As a precursor, the IRT approach to this problem is very demanding computationally due to the higher dimensionality. It may be worthwhile to look into structural equation modeling (SEM) alternatives using the WLSMV estimator for ordinal data since I imagine less issues will exist. Plus, including external covariates is much easier within that framework. Both approaches I describe here are also possible in SEM.

There are two ways that I know of which you can estimate unidimensional longitudinal IRT models that are not Rasch in nature. The the first approach requires a unique latent factor for each time block and a specific residual variation term for each item. A different approach, similar to what one would find in the SEM literature, is via a latent growth curve model whereby only a fixed number of factors are estimated (three if the relationship over time is believed to be linear). Fixed loadings are used in this approach, so computationally it may be much more stable due to the reduced number of estimated parameters, so I would tend to prefer the growth curve model for both the smaller dimensionality and fewer estimated parameters.

The idea for both approaches is to set up latent time factors indicating how person level $\theta$ values change over each test administration, and constrain the influence of their loadings across time as well so that their hyper parameters can be estimated (i.e., the latent mean and covariances). Item constraints must also be imposed across time to remain invariable so that the person differences are only captured in the hyper parameters. Since this approach can require a huge number of integration dimensions, so you'll need to use something like the dimensional reduction algorithm which is available in mirt under the bfactor() function.

Instead of going through a worked example here, which would take a lot of code, I'll simply point to a worked versions of these analyses. A word of warning though, these are very computationally demanding and may take more than an hour to converge on your computer since you have 4 dimensions of integration in the first case and 3 dimensions in the second. Or, if you don't have much RAM you could experience issues when increase the number of quadpts.

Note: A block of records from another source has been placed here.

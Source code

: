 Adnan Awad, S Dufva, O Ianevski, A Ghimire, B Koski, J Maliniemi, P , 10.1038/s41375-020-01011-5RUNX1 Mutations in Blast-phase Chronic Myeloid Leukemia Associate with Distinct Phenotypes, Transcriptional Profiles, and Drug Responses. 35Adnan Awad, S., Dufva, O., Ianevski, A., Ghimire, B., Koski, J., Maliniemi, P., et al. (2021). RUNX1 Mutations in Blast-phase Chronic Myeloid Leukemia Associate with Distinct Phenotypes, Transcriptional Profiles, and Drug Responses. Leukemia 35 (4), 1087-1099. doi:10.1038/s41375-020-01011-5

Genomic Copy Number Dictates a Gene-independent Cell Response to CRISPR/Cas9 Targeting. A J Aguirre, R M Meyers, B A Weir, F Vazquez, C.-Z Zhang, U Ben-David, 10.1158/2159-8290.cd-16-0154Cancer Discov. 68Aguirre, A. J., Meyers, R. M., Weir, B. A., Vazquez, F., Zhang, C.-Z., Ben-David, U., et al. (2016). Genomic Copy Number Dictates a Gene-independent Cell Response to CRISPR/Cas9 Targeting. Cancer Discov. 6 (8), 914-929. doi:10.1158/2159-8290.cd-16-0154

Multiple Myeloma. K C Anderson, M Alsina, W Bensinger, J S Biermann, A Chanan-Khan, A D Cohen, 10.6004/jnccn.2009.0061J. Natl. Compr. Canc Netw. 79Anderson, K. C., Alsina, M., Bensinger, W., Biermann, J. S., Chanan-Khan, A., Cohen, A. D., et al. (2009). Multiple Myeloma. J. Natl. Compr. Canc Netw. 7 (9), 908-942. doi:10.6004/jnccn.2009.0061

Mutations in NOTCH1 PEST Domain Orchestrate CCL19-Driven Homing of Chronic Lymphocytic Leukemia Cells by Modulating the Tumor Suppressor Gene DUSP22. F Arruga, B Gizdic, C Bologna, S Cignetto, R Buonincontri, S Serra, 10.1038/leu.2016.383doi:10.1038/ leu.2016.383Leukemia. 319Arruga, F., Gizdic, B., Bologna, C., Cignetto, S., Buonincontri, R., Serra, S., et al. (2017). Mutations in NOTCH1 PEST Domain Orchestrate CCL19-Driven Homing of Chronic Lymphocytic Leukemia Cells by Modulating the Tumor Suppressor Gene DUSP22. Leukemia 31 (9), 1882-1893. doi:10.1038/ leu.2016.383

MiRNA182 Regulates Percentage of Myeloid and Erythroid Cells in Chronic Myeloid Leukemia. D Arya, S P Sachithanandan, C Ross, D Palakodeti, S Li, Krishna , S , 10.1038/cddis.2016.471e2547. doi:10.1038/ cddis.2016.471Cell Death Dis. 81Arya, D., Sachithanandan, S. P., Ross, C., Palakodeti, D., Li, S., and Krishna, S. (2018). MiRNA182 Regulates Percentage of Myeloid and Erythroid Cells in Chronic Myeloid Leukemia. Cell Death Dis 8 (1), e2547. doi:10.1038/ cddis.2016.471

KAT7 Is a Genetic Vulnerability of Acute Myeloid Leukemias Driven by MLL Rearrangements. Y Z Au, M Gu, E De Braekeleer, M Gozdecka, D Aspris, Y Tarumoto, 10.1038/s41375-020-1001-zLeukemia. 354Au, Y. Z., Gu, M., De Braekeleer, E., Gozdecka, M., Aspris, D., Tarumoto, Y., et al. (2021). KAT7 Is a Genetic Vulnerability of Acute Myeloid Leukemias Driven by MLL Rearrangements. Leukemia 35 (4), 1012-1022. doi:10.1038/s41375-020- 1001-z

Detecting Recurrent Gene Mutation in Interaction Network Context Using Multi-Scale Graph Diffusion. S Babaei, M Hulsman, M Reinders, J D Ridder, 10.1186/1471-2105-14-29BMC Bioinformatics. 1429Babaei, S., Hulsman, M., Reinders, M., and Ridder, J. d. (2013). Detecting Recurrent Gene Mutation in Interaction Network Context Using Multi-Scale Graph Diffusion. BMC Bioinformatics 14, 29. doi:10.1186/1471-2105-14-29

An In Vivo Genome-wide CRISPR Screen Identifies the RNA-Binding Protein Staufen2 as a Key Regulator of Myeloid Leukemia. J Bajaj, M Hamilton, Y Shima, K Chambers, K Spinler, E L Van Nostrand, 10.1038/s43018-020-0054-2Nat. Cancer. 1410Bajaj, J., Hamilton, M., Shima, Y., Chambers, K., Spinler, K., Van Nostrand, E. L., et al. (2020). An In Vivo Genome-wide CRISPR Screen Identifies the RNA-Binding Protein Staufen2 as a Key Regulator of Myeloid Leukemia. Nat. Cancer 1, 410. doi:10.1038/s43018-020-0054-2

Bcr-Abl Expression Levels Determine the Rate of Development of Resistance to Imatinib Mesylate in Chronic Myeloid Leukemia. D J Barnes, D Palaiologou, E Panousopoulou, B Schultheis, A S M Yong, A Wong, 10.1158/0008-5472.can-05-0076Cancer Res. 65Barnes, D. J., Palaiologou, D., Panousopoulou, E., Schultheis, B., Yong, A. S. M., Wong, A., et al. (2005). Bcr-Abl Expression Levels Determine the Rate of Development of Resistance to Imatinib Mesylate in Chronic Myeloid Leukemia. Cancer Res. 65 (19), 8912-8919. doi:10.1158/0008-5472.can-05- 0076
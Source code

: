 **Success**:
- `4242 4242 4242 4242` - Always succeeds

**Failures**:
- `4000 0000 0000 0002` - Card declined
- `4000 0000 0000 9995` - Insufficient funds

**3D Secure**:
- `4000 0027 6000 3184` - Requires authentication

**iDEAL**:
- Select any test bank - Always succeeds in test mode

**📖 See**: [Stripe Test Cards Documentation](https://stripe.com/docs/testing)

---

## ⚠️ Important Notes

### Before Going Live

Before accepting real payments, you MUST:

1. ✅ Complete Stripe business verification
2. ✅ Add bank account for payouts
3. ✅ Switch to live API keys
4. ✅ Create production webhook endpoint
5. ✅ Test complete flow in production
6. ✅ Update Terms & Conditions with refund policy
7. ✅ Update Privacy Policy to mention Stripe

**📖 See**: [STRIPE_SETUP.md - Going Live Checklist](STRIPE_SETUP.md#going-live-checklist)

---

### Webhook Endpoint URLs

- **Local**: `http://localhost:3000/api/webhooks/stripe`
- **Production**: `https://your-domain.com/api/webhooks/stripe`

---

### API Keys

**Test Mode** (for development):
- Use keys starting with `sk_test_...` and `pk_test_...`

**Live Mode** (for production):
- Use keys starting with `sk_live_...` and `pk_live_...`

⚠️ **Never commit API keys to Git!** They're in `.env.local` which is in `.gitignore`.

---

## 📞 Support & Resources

Data simulation script: https://github.com/philchalmers/mirt/blob/gh-pages/data-scripts/Longitudinal-IRT.R

Analysis output: http://philchalmers.github.io/mirt/html/Longitudinal-IRT.html

In the first example, if you save the factor scores by using fscores() you'll obtain estimates for each time point regarding how individual $\theta$ values are changing. In the second example, using the linear growth curve approach, the first column of the factor scores will represent the initial $\theta$ estimates while the second column will indicate the slope/change occurring on average over time. In the example, I set up a constant mean change of .5, so the values in fscores() should all be around 0.5 for each individual. Both analyses give roughly the same conclusions but are somewhat different approaches to the problem. However, if you are familiar with longitudinal models in SEM then these should be fairly natural to interpret.